TASK ITEM:
Return each line of the entries that mentions the word "stats".

SOURCE MATERIAL:
%%

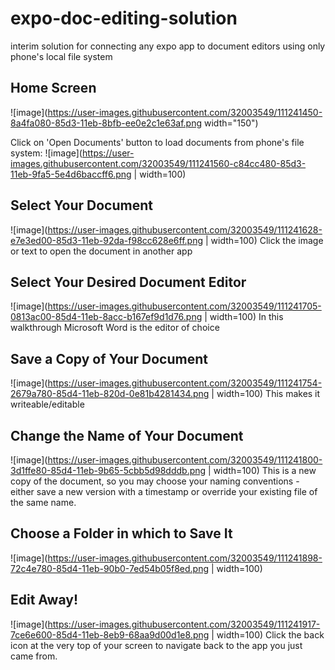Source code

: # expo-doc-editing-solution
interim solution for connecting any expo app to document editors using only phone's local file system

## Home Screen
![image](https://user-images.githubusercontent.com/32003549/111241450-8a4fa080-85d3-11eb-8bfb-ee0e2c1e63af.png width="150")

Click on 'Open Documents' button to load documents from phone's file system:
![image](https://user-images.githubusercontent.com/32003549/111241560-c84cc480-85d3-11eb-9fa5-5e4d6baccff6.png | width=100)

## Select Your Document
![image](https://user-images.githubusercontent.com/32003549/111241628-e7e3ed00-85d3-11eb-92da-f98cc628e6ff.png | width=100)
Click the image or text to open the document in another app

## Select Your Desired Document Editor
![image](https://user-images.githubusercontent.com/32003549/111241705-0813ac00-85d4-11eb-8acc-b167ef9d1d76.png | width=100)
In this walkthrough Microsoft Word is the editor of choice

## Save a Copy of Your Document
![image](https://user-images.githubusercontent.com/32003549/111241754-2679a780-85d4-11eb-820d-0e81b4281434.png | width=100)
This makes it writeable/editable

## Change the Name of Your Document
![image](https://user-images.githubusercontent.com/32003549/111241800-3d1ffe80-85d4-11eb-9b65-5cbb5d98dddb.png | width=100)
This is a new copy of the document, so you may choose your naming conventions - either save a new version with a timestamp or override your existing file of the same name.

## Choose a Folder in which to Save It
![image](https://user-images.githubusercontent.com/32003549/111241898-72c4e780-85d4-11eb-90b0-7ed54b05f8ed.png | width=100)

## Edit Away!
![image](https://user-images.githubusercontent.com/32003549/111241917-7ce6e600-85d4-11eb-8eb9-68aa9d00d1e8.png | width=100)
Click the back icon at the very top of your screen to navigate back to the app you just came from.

%%
%%

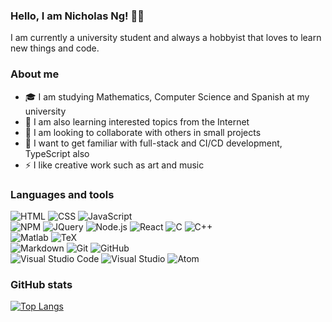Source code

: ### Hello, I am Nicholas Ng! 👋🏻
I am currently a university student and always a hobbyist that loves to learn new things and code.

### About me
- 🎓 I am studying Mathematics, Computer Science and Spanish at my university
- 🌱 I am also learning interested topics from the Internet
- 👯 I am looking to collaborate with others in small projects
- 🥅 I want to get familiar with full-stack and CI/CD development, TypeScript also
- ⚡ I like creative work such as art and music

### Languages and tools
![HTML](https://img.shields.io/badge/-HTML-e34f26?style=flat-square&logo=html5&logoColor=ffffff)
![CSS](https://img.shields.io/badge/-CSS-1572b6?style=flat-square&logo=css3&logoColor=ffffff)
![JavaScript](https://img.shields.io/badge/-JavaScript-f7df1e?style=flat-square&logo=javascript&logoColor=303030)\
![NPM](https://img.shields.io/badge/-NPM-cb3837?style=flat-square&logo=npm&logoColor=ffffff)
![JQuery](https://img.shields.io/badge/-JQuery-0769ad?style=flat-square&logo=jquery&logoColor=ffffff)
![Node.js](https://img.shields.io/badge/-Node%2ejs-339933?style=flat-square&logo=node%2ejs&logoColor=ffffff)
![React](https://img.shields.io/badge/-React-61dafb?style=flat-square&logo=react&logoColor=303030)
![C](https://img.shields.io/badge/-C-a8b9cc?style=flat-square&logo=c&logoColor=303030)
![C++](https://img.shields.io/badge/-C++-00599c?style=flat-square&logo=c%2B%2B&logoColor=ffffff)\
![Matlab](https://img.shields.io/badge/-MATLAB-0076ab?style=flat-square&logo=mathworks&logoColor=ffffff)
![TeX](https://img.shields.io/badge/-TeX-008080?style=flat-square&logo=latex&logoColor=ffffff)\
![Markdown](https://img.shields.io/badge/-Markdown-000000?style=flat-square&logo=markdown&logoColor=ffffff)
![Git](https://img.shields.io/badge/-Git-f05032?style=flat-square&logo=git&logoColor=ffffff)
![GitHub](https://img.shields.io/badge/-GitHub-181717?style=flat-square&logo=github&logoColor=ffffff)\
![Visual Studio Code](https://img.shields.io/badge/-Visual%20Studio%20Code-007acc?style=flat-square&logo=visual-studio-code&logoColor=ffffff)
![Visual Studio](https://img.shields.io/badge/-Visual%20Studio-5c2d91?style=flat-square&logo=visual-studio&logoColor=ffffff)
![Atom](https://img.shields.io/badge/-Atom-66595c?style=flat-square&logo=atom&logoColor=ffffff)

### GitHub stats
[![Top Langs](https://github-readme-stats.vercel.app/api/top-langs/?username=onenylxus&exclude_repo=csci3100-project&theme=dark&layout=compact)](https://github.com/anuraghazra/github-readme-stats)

%%
%%

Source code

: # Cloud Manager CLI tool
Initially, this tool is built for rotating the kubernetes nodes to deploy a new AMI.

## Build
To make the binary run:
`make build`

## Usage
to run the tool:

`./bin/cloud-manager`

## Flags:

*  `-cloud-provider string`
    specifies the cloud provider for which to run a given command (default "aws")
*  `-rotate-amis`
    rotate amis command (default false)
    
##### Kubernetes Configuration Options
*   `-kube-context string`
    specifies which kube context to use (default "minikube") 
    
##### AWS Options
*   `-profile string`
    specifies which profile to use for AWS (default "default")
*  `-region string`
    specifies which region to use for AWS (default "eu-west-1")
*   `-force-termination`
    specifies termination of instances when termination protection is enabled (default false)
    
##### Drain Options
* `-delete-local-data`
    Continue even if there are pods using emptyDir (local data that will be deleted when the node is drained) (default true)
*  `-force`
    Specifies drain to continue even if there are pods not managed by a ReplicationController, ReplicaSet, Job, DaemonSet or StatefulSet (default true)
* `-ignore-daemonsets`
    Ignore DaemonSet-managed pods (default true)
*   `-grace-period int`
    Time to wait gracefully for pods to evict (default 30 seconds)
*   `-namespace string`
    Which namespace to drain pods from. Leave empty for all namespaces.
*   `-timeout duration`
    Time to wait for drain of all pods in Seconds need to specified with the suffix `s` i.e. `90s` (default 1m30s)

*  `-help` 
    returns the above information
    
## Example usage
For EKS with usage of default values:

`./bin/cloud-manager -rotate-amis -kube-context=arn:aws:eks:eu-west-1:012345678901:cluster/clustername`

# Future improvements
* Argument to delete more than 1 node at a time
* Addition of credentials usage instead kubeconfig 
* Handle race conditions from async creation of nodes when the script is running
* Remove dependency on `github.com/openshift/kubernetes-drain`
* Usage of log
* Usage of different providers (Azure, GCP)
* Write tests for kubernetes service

%%

REPLY TO THE EXERCISE:
### GitHub stats
[![Top Langs](https://github-readme-stats.vercel.app/api/top-langs/?username=onenylxus&exclude_repo=csci3100-project&theme=dark&layout=compact)](https://github.com/anuraghazra/github-readme-stats)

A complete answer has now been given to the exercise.